PARIS (Reuters) - PSA Group’s Peugeot lineup will lead a return to the United States after an absence of almost three decades, as the French carmaker seeks to expand beyond Europe.
Paris-based PSA will also launch the Citroen brand in India and revive Opel sales in Russia as it pursues a 50 percent group sales increase outside its home region by 2021.
Europe now accounts for 80 percent of PSA’s global vehicle sales after its purchase of General Motors’ Opel-Vauxhall division in 2017.
The carmaker raised its medium-term profitability outlook on Tuesday after posting record sales and earnings for 2018. But the guidance and revenue disappointed some investors, sending its shares lower.
Under Chief Executive Carlos Tavares, PSA has begun a long-promised return to North America - after an absence of almost three decades - by deploying its car-sharing operations in Seattle and Washington D.C.
The renewed U.S. sales push will be supplied by PSA plants in Europe and China, leaving it vulnerable to any new tariffs on imported vehicles, Tavares said. Washington is in talks with Beijing and Brussels on new trade deals and has threatened to slap duties on European cars.
“I’m going to wait for the current negotiations to give us more visibility on the tariffs,” Tavares said.
Rather than rebuilding a traditional dealer network from scratch, the group has identified a “creative and disruptive way to distribute our cars”, Tavares added, without elaborating.
Opel’s return to Russia may include some manufacturing at the PSA Kaluga plant, southwest of Moscow, the group said.
Strong sales of the Peugeot 3008 and 5008 SUV models and the acquisition of Opel-Vauxhall have helped to build on Paris-based PSA’s steady recovery from near-bankruptcy in 2013-14.
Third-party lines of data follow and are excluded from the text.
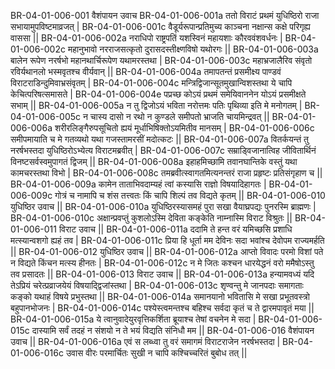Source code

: BR-04-01-006-001  वैशंपायन उवाच
BR-04-01-006-001a ततो विराटं प्रथमं युधिष्ठिरो राजा सभायामुपविष्टमाव्रजत् |
BR-04-01-006-001c वैडूर्यरूपान्प्रतिमुच्य काञ्चना नक्षान्स कक्षे परिगृह्य वाससा ||
BR-04-01-006-002a नराधिपो राष्ट्रपतिं यशस्विनं  महायशाः कौरववंशवर्धनः |
BR-04-01-006-002c महानुभावो नरराजसत्कृतो दुरासदस्तीक्ष्णविषो यथोरगः ||
BR-04-01-006-003a बालेन रूपेण नरर्षभो महानथार्चिरूपेण यथामरस्तथा |
BR-04-01-006-003c महाभ्रजालैरिव संवृतो रविर्यथानलो भस्मवृतश्च वीर्यवान् ||
BR-04-01-006-004a तमापतन्तं प्रसमीक्ष्य पाण्डवं विराटराडिन्दुमिवाभ्रसंवृतम् |
BR-04-01-006-004c मन्त्रिद्विजान्सूतमुखान्विशस्तथा ये चापि केचित्परिषत्समासते |
BR-04-01-006-004e पप्रच्छ कोऽयं प्रथमं समेयिवाननेन योऽयं प्रसमीक्षते सभाम् ||
BR-04-01-006-005a न तु द्विजोऽयं भविता नरोत्तमः पतिः पृथिव्या इति मे मनोगतम् |
BR-04-01-006-005c न चास्य दासो न रथो न कुण्डले समीपतो भ्राजति चायमिन्द्रवत् ||
BR-04-01-006-006a शरीरलिङ्गैरुपसूचितो ह्ययं मूर्धाभिषिक्तोऽयमितीव मानसम् |
BR-04-01-006-006c समीपमायाति च मे गतव्यथो यथा गजस्तामरसीं मदोत्कटः ||
BR-04-01-006-007a वितर्कयन्तं तु नरर्षभस्तदा युधिष्ठिरोऽभ्येत्य विराटमब्रवीत् |
BR-04-01-006-007c सम्राड्विजानात्विह जीवितार्थिनं विनष्टसर्वस्वमुपागतं द्विजम् ||
BR-04-01-006-008a इहाहमिच्छामि तवानघान्तिके वस्तुं यथा कामचरस्तथा विभो |
BR-04-01-006-008c तमब्रवीत्स्वागतमित्यनन्तरं राजा प्रहृष्टः प्रतिसंगृहाण च ||
BR-04-01-006-009a कामेन ताताभिवदाम्यहं त्वां कस्यासि राज्ञो विषयादिहागतः |
BR-04-01-006-009c गोत्रं च नामापि च शंस तत्त्वतः किं चापि शिल्पं तव विद्यते कृतम् ||
BR-04-01-006-010  युधिष्ठिर उवाच ||
BR-04-01-006-010a युधिष्ठिरस्यासमहं पुरा सखा वैयाघ्रपद्यः पुनरस्मि ब्राह्मणः |
BR-04-01-006-010c अक्षान्प्रवप्तुं कुशलोऽस्मि देविता कङ्केति नाम्नास्मि विराट विश्रुतः ||
BR-04-01-006-011  विराट उवाच ||
BR-04-01-006-011a ददामि ते हन्त वरं यमिच्छसि प्रशाधि मत्स्यान्वशगो ह्यहं तव |
BR-04-01-006-011c प्रिया हि धूर्ता मम देविनः सदा भवांश्च देवोपम राज्यमर्हति ||
BR-04-01-006-012  युधिष्ठिर उवाच ||
BR-04-01-006-012a आप्तो विवादः परमो विशां पते न विद्यते किंचन मत्स्य हीनतः |
BR-04-01-006-012c न मे जितः कश्चन धारयेद्धनं वरो ममैषोऽस्तु तव प्रसादतः ||
BR-04-01-006-013  विराट उवाच ||
BR-04-01-006-013a हन्यामवध्यं यदि तेऽप्रियं चरेत्प्रव्राजयेयं विषयाद्द्विजांस्तथा |
BR-04-01-006-013c शृण्वन्तु मे जानपदाः समागताः कङ्को यथाहं विषये प्रभुस्तथा ||
BR-04-01-006-014a समानयानो भवितासि मे सखा प्रभूतवस्त्रो बहुपानभोजनः |
BR-04-01-006-014c पश्येस्त्वमन्तश्च बहिश्च सर्वदा कृतं च ते द्वारमपावृतं मया ||
BR-04-01-006-015a ये त्वानुवादेयुरवृत्तिकर्शिता ब्रूयाश्च तेषां वचनेन मे सदा |
BR-04-01-006-015c दास्यामि सर्वं तदहं न संशयो न ते भयं विद्यति संनिधौ मम ||
BR-04-01-006-016  वैशंपायन उवाच ||
BR-04-01-006-016a एवं स लब्ध्वा तु वरं समागमं विराटराजेन नरर्षभस्तदा |
BR-04-01-006-016c उवास वीरः परमार्चितः सुखी न चापि कश्चिच्चरितं बुबोध तत् ||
Sales rose 19 percent in 2018 from a year earlier to a record 74.03 billion euros (£63.86 billion) but fell short of the 74.76 billion euros predicted by an Infront Data analyst poll.
The miss knocked the carmaker’s shares 3.1 percent lower by 1538 GMT, paring their 22 percent gain so far this year.
But recurring operating income beat expectations, jumping 43 percent to 5.69 billion euros for a 7.7 percent profit margin.
PSA’s record earnings and confident tone contrasted with domestic rival Renault, which reported lower 2018 sales and profit earlier this month.
After turning the French brands around, Tavares is applying the same discipline to Opel, which recorded a 4.7 percent margin on sales of 18.31 billion euros, its first full-year profit since 1999, and contributed positive cashflow of 1.35 billion euros towards the group’s 3.5 billion euros.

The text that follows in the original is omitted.